Kim gönderiyordu bu mesajları?
"Herhalde asker gönderiyordu. Zaten Çiller hükümeti düşürülürken ve DYP dağıtılırken, hükümetten istifa etmeleri için kimi bakanlara Alevi kökenlerinden dolayı çok baskı yapıldı
"Hürriyet devlet gazetesidir. Onların askerlerle ilişkisi çok farklıydı. Onlar askerle iç içe gibidir. Doğan ve Sabah Grubu ayda bir buluşurdu. Ertuğrul Özkök, Zafer Mutlu, Aydın Doğan, Mehmet Ali Yalçındağ, Dinç Bilgin, Kenan Sönmez Beyti'nin üst katında bir araya gelirdi. Erbakan, Türkiye'nin Başbakanı olarak gittiği Libya'da, Kaddafi'den fırça yemişti.

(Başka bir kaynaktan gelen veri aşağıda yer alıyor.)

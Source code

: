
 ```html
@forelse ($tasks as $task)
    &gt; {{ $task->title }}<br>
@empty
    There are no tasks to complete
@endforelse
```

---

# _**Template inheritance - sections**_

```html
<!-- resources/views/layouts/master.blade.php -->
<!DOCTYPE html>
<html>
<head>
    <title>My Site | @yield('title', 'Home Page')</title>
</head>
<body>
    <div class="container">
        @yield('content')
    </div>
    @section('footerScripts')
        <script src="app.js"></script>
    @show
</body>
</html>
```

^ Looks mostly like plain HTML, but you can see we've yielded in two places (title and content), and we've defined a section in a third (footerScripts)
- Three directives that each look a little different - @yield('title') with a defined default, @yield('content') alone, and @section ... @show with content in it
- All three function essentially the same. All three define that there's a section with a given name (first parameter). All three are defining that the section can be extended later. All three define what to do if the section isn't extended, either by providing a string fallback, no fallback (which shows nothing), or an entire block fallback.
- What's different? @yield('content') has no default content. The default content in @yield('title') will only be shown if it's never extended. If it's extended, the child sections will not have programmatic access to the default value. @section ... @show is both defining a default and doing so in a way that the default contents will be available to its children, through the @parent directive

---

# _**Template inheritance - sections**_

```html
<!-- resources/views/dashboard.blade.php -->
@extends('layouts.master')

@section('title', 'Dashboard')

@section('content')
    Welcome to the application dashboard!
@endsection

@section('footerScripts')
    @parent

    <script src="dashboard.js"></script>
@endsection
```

Sonra Abramowitz Sabah'a gelip 'Türk askerlerini tanıyamıyorum. Sünepe olmuşlar' gibi laflar etti. 28 Şubat'ın organizasyonunda, Amerikan devleti adına en önemli ayak Morton Abramowitz'di. Şeriat tehlikesi yaşandığına inanıyorduk. Ahmet Vardar, Salih Memecan, Can Ataklı karşıydı. En önemli işim, yazarları tek tek sansürlemekti. Hükümet yanlısı, asker karşıtı ise silerdim. Çiller'e Erbakan'la koalisyon kurdu diye çok öfkelendik. Kendimizi ihanete uğramış hissettik.
Yazarları çok sansürlediniz mi o günlerde?
"Çook... Bir korku atmosferi yaratılmıştı. Düşünün, 28 Şubat'ın generali Erol Özkasnak, Mehmet Altan için "Onu süngüye oturtup Güneydoğu'da dolaştırırım" demişti. Faşizmin ne olduğunu, o döneme baktığımda şimdi daha iyi anlıyorum. İnsanın bayağı ruhunu ele geçiriyor faşizm." (EÖ)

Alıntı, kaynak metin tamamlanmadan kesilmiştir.